▶ Information given
+ + +

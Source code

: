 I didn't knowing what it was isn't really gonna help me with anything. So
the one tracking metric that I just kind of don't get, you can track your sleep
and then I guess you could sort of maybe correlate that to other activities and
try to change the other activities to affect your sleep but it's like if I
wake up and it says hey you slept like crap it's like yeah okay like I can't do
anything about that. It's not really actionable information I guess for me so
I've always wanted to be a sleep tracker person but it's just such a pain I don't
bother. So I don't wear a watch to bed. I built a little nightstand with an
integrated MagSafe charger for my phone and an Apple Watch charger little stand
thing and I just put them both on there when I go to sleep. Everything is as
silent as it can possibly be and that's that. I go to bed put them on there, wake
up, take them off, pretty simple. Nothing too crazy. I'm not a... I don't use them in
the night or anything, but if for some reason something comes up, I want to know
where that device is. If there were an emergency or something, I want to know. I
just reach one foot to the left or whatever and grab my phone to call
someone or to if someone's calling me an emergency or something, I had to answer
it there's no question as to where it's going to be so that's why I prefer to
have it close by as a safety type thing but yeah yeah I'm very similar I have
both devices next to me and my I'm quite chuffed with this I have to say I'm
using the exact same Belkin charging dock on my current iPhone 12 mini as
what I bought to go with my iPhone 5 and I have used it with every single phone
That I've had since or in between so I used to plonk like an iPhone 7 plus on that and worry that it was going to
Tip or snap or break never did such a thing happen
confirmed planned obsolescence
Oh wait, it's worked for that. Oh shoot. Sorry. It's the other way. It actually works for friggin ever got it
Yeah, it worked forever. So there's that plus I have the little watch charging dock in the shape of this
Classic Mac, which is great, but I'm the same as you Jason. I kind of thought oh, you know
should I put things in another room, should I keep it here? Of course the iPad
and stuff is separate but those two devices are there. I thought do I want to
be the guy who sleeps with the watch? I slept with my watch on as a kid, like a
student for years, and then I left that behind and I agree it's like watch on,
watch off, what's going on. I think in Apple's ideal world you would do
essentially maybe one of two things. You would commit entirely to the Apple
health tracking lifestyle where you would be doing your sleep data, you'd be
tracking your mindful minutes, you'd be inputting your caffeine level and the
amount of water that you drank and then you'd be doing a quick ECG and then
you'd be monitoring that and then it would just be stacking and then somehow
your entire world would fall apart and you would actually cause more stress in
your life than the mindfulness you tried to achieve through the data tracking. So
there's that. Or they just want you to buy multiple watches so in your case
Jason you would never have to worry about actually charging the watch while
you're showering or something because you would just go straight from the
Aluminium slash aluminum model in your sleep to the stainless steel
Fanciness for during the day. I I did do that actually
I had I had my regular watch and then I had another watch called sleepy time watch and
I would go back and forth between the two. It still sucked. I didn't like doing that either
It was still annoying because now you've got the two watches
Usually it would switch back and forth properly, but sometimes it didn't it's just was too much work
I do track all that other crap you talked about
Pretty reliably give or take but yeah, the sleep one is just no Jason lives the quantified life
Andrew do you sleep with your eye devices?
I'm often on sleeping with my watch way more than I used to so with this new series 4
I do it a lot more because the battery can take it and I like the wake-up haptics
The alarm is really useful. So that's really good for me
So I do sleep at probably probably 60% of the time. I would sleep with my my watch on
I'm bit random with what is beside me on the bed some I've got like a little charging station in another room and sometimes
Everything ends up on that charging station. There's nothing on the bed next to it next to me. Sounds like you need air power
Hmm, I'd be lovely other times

+ + +

▶ Required action
Print, exactly and only, the lines running from the one with "Andrew do you sleep with your eye devices?" to the end of the data above.

▶ Solution for this exercise
Andrew do you sleep with your eye devices?
I'm often on sleeping with my watch way more than I used to so with this new series 4
I do it a lot more because the battery can take it and I like the wake-up haptics
The alarm is really useful. So that's really good for me
So I do sleep at probably probably 60% of the time. I would sleep with my my watch on
I'm bit random with what is beside me on the bed some I've got like a little charging station in another room and sometimes
Everything ends up on that charging station. There's nothing on the bed next to it next to me. Sounds like you need air power
Hmm, I'd be lovely other times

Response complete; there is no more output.